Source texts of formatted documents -
-- Opening Marker --

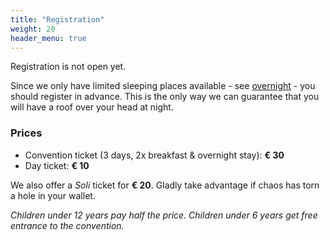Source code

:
 ```yaml
---
title: "Registration"
weight: 20
header_menu: true
---
```


Registration is not open yet.

Since we only have limited sleeping places available - see [overnight](#accommodation) - you should register in advance. This is the only way we can guarantee that you will have a roof over your head at night.

### Prices

- Convention ticket (3 days, 2x breakfast & overnight stay): **€ 30**
- Day ticket: **€ 10**

We also offer a _Soli_ ticket for **€ 20**. Gladly take advantage if chaos has torn a hole in your wallet.

_Children under 12 years pay half the price. Children under 6 years get free entrance to the convention._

-- Closing Marker --

Nothing but the exact lines of the data above, from the line containing "Since we only" through the last, should appear in the answer.

Since we only have limited sleeping places available - see [overnight](#accommodation) - you should register in advance. This is the only way we can guarantee that you will have a roof over your head at night.

### Prices

- Convention ticket (3 days, 2x breakfast & overnight stay): **€ 30**
- Day ticket: **€ 10**

We also offer a _Soli_ ticket for **€ 20**. Gladly take advantage if chaos has torn a hole in your wallet.

_Children under 12 years pay half the price. Children under 6 years get free entrance to the convention._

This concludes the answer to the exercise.